As a long shot, it might be possible to work around this by taking the spectrum of a
pure noise part of the recording (as you would do with de-noising in a spectral editor)
and then combining this spectral profile of the noise with a pure Gaussian noise image
to create a “weighted” Gaussian noise profile, and then using that as a subtractive
layer on top of the spectrogram image in your image editor. However, it is unlikely
the results would be as good as a dedicated de-noising process. If you enjoy
experimentation, though, it could be something you might like to try just as an
alternative technique.
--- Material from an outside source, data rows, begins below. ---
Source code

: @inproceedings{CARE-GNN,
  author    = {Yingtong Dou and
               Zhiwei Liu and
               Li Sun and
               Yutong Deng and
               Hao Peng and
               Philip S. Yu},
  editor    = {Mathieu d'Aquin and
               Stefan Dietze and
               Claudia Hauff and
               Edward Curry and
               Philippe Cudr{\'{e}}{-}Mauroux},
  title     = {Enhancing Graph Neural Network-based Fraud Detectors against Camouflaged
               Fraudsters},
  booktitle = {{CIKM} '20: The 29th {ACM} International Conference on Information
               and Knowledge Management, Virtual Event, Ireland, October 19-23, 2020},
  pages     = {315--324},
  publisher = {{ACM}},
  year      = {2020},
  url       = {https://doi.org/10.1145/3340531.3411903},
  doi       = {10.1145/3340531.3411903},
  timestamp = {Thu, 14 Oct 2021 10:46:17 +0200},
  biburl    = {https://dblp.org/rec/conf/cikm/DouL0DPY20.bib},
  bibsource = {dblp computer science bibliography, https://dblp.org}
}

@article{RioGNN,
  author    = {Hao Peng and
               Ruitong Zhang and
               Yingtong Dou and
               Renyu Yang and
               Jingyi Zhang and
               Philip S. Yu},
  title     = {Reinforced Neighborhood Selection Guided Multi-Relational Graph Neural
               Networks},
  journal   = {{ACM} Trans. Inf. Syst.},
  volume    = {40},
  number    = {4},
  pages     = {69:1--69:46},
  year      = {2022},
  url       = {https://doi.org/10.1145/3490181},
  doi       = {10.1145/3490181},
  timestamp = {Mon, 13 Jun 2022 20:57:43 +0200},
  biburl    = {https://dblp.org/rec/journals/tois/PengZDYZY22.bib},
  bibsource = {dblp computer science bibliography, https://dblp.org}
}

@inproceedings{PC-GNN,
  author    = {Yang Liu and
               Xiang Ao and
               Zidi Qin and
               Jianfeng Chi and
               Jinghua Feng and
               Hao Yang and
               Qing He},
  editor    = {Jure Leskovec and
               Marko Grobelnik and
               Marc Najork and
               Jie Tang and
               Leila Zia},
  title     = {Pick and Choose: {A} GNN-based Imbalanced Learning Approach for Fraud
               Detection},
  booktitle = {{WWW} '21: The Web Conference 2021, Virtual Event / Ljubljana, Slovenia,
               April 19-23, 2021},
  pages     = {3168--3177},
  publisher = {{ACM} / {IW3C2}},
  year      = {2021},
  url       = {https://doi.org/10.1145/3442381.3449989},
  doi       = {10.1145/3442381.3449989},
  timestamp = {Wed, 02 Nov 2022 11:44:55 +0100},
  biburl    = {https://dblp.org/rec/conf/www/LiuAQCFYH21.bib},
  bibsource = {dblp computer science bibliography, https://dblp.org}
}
It would be very much a static noise profile though, and
wouldn’t offer the advantages of adaptive noise profiles used in many de-noising
algorithms and plugins.
Hum, on the other hand, should be much easier to deal with because it is much easier
to detect in an image editor. We have already seen that mains hum consists of a
constant frequency of either 50Hz or 60Hz and the associated lower-order harmonics.
In a spectrogram image this will show as horizontal lines located at 50Hz or
60Hz,then fainter lines at 100Hz or 120Hz, fainter still at 150Hz or 180Hz, and so on.
You could almost look at these in the same way that we did with clicks. They
represent very narrow focuses of audio energy. Clicks represented a wide frequency
range for a short period of time while each of the harmonics present in mains hum
will represent a narrow frequency range for a long period of time. Therefore each of
the options we looked at for dealing with clicks would be equally applicable here
except that we would be working with horizontal selections rather than vertical ones.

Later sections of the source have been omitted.